As much as it pains me, we are about to start shelling out $20 a month for a text messaging plan for our phones.
My wife and I are in our mid 30’s, and we were just on the wrong side of the age barrier to be natural “texters”. We got our first cell phones in our 20’s, and all we ever used them for were actual phone calls. While we understood that you could send text messages, what was the point? You could just call, and you didn’t have to pay extra.
Things changed quite a bit when we got our iPhones. While we never aspired to having email on our phones (Aviva swore that she wouldn’t use the email feature, but that lasted about two weeks), we soon became attracted to the ability to communicate electronically on the go without the disruption of a phone call. Phone calls were great when we needed to convey a lot of information or discuss options, but for less immediate or pressing concerns (like extra items to pick up at the grocery store), email was more convenient and less disruptive.
As we became accustomed to this new form of communication, we soon found ourselves wanting something more immediate than email but without the disruption of a phone call. For example:
- Responding to (or asking) a quick question when we are in a meeting
- Strategizing how to handle a child that won’t go asleep when one parent is in the child’s room
- Letting one another know that we are on the way home so that the parent who is juggling the kids can plan accordingly
Sure, the emails would get through, but the phones only checked email every 30 minutes (in order to save battery life), and most of the emails are from other people on unimportant topics. When Aviva sends me an electronic message, I want to know right away. Text messaging was the perfect in between – the immediacy of a phone call but lack of disruption of email.
Of course, the very idea of paying for text messages upsets me. I know that SMS messaging costs the phone company a tiny fraction of what a voice call costs, and they give me free mobile calling to any phone in the network. Why on earth should I be paying for text messages? It’s absurd.
Since we were both on iPhones, about a year ago we started using PingChat!, a free iphone-to-iphone messaging client using push notifications. It was perfect, and we began to use it actively. Pretty soon, it was hard to live without it. Unfortunately, this turned out to be a double-edged sword. It was frustrating to only be able to message with other people who were using PingChat, and the program was buggy. It would often crash, or behave sluggishly, taking a long time to send a text message.
After seven or eight month using PingChat!, I decided to make the leap to Google Voice and its free text messaging service. This would allow me to send a text message to anyone with a mobile phone, effectively letting me out of my walled garden. And since it was Google, I could depend on a much better software experience, especially since Apple had finally allowed the native iPhone app for Google Voice into the App store… right?

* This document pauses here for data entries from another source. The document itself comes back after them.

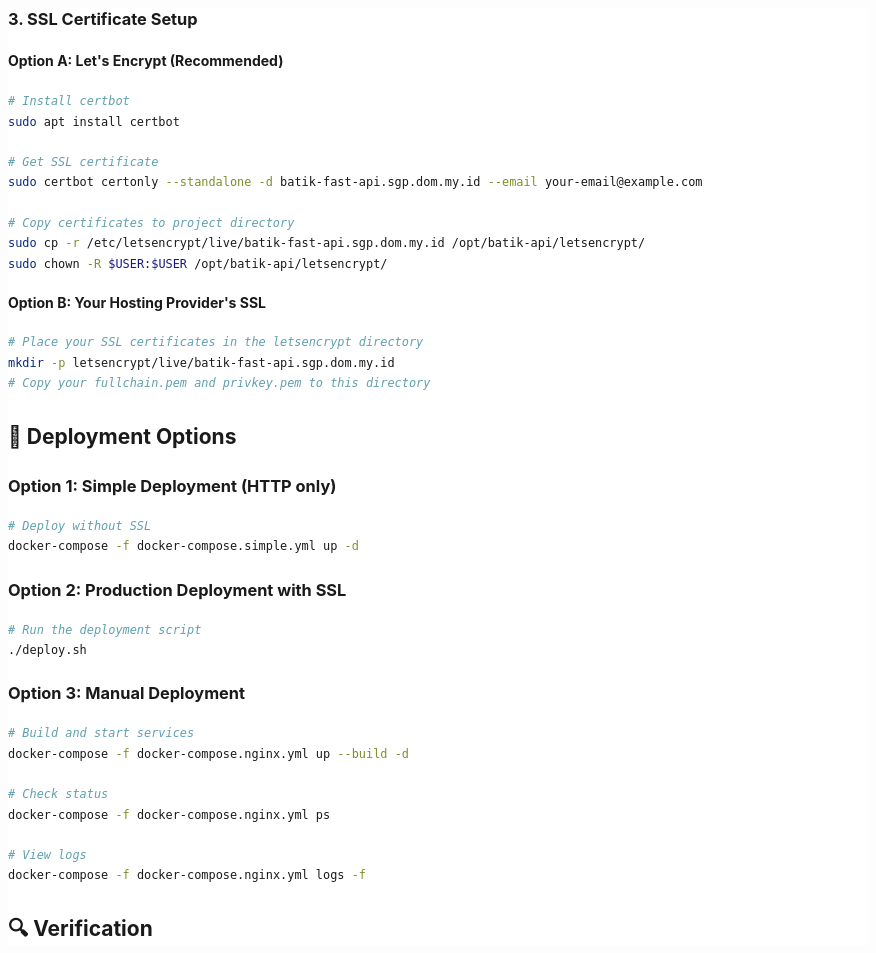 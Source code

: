 ### 3. SSL Certificate Setup

#### Option A: Let's Encrypt (Recommended)

```bash
# Install certbot
sudo apt install certbot

# Get SSL certificate
sudo certbot certonly --standalone -d batik-fast-api.sgp.dom.my.id --email your-email@example.com

# Copy certificates to project directory
sudo cp -r /etc/letsencrypt/live/batik-fast-api.sgp.dom.my.id /opt/batik-api/letsencrypt/
sudo chown -R $USER:$USER /opt/batik-api/letsencrypt/
```

#### Option B: Your Hosting Provider's SSL

```bash
# Place your SSL certificates in the letsencrypt directory
mkdir -p letsencrypt/live/batik-fast-api.sgp.dom.my.id
# Copy your fullchain.pem and privkey.pem to this directory
```

## 🚀 Deployment Options

### Option 1: Simple Deployment (HTTP only)

```bash
# Deploy without SSL
docker-compose -f docker-compose.simple.yml up -d
```

### Option 2: Production Deployment with SSL

```bash
# Run the deployment script
./deploy.sh
```

### Option 3: Manual Deployment

```bash
# Build and start services
docker-compose -f docker-compose.nginx.yml up --build -d

# Check status
docker-compose -f docker-compose.nginx.yml ps

# View logs
docker-compose -f docker-compose.nginx.yml logs -f
```

## 🔍 Verification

Once again, it was a double-edged sword. Now that I could text message anyone, I actually started to really use text messages. They were perfect if I urgently needed to reach my boss or a coworker when they were in a meeting, and since I could send messages on the Google Voice website instead of having to thumb-key in messages, my usage ramped even higher. It was really a service I couldn’t live without.
Unfortunately, this was my undoing. Text messaging has now become a service neither I nor my wife can live without. But as it turns out, Google cannot actually be relied on to build a good native app for the iPhone. Their Google Voice application is a nightmare. Every time you open it, there is a long hang while it starts talking to the server, and you can’t do anything with it. When I want to send a text message, I want to do it now, dammit! Not 15 seconds from now. Now!
Even worse, I would occasionally have issues with push messages not working. This had been intermittent, but it has become much more frequent. Aviva would periodically say to me, “Didn’t you get my text?” I would look at my phone and see no notifications, but if I opened the application, it would pop up. Or I would get an accusing look about why I didn’t let her know I was going to be home late, only to discover she hadn’t received my text.
We’ve tried using another Google Voice client (GV Connect), and while this is more responsive to sending the texts, it seems to be triggering problems with push notifications back to the regular Google Voice application, making missed texts much more of a problem
All I want is text messaging that works. Just works. Is that so much to ask?
Well, there is one text messaging app that has been polished for years, and that’s the actual text messaging application built into the iPhone. The one where you have to actually (good grief!) pay for messages with.
So, despite all my hard work to cut my phone bill and cable bill, I’m now going in the opposite direction and increasing my bill by $20 a month. I added a 1000-messages-for-$10 plan to each of our phones. In other words, I am paying $240 a year now for the privilege of sending 140 character messages directly to people’s phones.
I can’t believe I’m doing this. Damned slippery slope.